Assuming, however, despite the foregoing, that the threshold showing has been met, Mr. Sun has not shown he is entitled to relief under any of the subsections of Rule 60(b). He has simply restated the arguments that he made at the hearing. Despite Mr. Sun's contention that the post office box was not his official mailing address and that he did not receive mail there, the post office box was open and was a valid address for Mr. Sun until May 25, 2012, after the deadline for objections to discharge expired, and in fact, after Debtor received his discharge.

Mr. Erickson added Mr. Sun as a creditor on March 26, 2012. The amendment to the schedule reflects that a copy of the amendment was mailed to Mr. Sun by Mr. Erickson. There is a presumption that the document was received. See Fed. R. Civ. P. 5(b)(2)(C); United States v. Wright, 2000 U.S. App. LEXIS 33122, at *10 (4th Cir. Dec. 18, 2000); Hampton v. United States Postal Service, 789 F.2d 916, 1986 U.S. App. LEXIS 18986, at *7, n.4 (4th Cir. 1986). No evidence was introduced to rebut this presumption. The only evidence is that Mr. Sun had a post office box, that the amended schedule, which put Mr.

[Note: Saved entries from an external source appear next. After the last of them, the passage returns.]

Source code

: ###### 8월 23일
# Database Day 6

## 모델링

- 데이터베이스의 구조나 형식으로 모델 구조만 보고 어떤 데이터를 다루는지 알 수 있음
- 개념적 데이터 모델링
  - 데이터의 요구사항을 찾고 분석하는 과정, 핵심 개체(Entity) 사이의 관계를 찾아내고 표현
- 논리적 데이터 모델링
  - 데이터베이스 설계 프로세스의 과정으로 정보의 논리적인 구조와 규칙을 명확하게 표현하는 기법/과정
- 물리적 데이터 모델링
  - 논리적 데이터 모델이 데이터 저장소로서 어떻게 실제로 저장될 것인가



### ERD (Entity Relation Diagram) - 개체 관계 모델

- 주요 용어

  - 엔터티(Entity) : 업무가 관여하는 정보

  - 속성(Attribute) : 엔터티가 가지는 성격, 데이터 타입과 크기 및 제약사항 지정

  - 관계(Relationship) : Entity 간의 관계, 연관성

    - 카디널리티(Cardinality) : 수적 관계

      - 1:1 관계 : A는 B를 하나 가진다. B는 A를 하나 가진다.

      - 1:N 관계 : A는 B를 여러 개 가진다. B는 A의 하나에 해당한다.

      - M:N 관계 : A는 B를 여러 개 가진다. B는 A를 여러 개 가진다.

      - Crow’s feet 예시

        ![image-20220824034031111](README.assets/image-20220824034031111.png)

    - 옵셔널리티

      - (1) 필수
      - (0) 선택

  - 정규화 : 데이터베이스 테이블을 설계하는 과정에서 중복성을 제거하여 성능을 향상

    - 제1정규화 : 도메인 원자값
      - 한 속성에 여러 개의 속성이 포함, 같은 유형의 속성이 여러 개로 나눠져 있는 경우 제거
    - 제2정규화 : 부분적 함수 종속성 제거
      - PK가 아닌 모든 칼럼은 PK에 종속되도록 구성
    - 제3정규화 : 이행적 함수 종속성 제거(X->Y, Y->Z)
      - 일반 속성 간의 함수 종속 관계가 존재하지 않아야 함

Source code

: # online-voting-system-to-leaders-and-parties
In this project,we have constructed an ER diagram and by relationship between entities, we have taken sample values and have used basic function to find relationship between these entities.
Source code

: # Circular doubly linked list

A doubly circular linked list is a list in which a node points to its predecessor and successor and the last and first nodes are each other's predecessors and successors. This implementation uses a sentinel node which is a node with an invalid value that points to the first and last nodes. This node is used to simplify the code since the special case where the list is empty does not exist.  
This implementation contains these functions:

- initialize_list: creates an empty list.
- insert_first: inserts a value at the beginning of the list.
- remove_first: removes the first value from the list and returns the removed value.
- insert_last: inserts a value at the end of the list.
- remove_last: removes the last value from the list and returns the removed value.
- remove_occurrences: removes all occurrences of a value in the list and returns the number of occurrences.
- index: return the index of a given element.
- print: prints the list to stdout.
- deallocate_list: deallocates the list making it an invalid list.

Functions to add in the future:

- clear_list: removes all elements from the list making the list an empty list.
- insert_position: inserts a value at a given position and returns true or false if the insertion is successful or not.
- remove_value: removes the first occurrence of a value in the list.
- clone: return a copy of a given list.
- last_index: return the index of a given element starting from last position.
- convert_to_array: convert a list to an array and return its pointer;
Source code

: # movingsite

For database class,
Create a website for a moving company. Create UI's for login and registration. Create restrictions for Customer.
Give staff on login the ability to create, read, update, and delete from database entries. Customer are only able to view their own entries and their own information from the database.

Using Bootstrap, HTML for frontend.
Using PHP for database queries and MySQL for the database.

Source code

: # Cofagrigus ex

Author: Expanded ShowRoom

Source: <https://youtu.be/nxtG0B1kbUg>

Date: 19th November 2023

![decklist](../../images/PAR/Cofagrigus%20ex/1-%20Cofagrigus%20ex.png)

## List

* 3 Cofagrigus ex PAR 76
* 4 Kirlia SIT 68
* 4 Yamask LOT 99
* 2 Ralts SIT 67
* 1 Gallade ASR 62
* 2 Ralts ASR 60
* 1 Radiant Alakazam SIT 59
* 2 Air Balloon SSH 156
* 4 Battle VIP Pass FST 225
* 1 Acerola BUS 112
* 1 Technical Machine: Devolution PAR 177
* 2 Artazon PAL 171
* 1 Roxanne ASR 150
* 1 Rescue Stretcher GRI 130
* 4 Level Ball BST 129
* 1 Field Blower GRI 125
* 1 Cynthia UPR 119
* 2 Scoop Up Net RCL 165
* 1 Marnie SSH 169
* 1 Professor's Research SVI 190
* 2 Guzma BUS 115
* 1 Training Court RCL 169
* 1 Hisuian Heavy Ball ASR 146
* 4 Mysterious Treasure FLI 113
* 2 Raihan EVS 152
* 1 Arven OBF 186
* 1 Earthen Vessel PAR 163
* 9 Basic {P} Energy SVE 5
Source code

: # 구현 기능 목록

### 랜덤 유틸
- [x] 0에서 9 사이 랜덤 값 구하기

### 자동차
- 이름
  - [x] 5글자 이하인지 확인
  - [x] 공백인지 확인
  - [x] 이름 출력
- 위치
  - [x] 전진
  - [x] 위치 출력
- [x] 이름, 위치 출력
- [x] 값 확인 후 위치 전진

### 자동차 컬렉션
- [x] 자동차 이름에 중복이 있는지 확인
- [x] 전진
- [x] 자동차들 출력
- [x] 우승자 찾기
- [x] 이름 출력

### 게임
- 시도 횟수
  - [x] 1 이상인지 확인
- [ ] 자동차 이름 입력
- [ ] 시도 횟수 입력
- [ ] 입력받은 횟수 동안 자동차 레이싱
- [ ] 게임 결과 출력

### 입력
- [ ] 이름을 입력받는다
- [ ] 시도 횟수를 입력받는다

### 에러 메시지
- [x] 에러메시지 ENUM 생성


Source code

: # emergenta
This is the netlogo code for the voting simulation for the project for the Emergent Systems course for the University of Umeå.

Sun on constructive notice of the bankruptcy case, was mailed to the post office box, and that Mr. Sun claims that he did not check his post office box for mail. Mr. Sun's failure to collect his mail from the post office box does not insulate him from service of the amended schedule. Mr. Sun's Motion is denied.

The amendment is dated March 21, was received by the Court on March 23, 2012, and was entered on the docket on March 26, 2012.

AND IT IS SO ORDERED.

______________________

David R. Duncan

US Bankruptcy Judge

District of South Carolina


Summaries of

In re Erickson

UNITED STATES BANKRUPTCY COURT DISTRICT OF SOUTH CAROLINA
Aug 14, 2012
C/A No. 11-06970-DD (Bankr. D.S.C. Aug. 14, 2012)
Case details for

In re Erickson

Case Details

Full title:In re: Eric Jonathan Erickson, Debtor.

Court:UNITED STATES BANKRUPTCY COURT DISTRICT OF SOUTH CAROLINA

Date published: Aug 14, 2012

Citations

C/A No. 11-06970-DD (Bankr. D.S.C. Aug. 14, 2012)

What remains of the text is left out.